[[ DATA, beginning ]]

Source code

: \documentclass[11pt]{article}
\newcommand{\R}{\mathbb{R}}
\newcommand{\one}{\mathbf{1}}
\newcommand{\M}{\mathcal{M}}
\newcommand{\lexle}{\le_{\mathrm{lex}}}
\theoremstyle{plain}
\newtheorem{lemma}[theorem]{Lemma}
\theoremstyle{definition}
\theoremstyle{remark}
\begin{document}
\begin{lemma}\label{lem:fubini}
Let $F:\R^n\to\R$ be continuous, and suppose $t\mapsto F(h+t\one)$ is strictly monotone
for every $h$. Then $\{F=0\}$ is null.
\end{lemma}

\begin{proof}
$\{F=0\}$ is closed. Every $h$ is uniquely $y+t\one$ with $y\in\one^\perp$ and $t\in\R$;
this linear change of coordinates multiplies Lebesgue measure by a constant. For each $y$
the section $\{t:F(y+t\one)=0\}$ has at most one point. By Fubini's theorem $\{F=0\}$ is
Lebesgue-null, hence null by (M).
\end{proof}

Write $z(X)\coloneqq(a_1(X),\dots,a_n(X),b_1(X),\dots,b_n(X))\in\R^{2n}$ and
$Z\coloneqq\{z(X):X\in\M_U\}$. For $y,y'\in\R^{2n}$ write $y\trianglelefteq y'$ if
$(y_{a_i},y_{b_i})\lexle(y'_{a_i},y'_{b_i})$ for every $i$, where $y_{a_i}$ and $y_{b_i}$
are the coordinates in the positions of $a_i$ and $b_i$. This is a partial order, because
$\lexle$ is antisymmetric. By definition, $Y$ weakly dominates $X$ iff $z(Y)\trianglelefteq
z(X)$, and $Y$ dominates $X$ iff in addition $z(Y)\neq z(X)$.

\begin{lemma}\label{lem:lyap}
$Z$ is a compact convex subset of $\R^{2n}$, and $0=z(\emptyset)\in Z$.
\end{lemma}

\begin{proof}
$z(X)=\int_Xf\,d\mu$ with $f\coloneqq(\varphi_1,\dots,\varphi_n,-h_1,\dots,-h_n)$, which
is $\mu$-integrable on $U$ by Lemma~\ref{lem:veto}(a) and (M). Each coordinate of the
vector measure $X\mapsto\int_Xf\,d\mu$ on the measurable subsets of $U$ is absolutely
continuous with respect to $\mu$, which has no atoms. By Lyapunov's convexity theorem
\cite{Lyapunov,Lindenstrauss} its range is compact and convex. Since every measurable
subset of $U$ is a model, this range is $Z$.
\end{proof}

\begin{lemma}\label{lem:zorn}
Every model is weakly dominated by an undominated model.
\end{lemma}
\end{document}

[[ DATA, end ]]

▸ **WORK INSTRUCTIONS**
Output every record without changing any wording.

▸ **SOLUTION TO THIS PROBLEM**
Source code

: \documentclass[11pt]{article}
\newcommand{\R}{\mathbb{R}}
\newcommand{\one}{\mathbf{1}}
\newcommand{\M}{\mathcal{M}}
\newcommand{\lexle}{\le_{\mathrm{lex}}}
\theoremstyle{plain}
\newtheorem{lemma}[theorem]{Lemma}
\theoremstyle{definition}
\theoremstyle{remark}
\begin{document}
\begin{lemma}\label{lem:fubini}
Let $F:\R^n\to\R$ be continuous, and suppose $t\mapsto F(h+t\one)$ is strictly monotone
for every $h$. Then $\{F=0\}$ is null.
\end{lemma}

\begin{proof}
$\{F=0\}$ is closed. Every $h$ is uniquely $y+t\one$ with $y\in\one^\perp$ and $t\in\R$;
this linear change of coordinates multiplies Lebesgue measure by a constant. For each $y$
the section $\{t:F(y+t\one)=0\}$ has at most one point. By Fubini's theorem $\{F=0\}$ is
Lebesgue-null, hence null by (M).
\end{proof}

Write $z(X)\coloneqq(a_1(X),\dots,a_n(X),b_1(X),\dots,b_n(X))\in\R^{2n}$ and
$Z\coloneqq\{z(X):X\in\M_U\}$. For $y,y'\in\R^{2n}$ write $y\trianglelefteq y'$ if
$(y_{a_i},y_{b_i})\lexle(y'_{a_i},y'_{b_i})$ for every $i$, where $y_{a_i}$ and $y_{b_i}$
are the coordinates in the positions of $a_i$ and $b_i$. This is a partial order, because
$\lexle$ is antisymmetric. By definition, $Y$ weakly dominates $X$ iff $z(Y)\trianglelefteq
z(X)$, and $Y$ dominates $X$ iff in addition $z(Y)\neq z(X)$.

\begin{lemma}\label{lem:lyap}
$Z$ is a compact convex subset of $\R^{2n}$, and $0=z(\emptyset)\in Z$.
\end{lemma}

\begin{proof}
$z(X)=\int_Xf\,d\mu$ with $f\coloneqq(\varphi_1,\dots,\varphi_n,-h_1,\dots,-h_n)$, which
is $\mu$-integrable on $U$ by Lemma~\ref{lem:veto}(a) and (M). Each coordinate of the
vector measure $X\mapsto\int_Xf\,d\mu$ on the measurable subsets of $U$ is absolutely
continuous with respect to $\mu$, which has no atoms. By Lyapunov's convexity theorem
\cite{Lyapunov,Lindenstrauss} its range is compact and convex. Since every measurable
subset of $U$ is a model, this range is $Z$.
\end{proof}

\begin{lemma}\label{lem:zorn}
Every model is weakly dominated by an undominated model.
\end{lemma}
\end{document}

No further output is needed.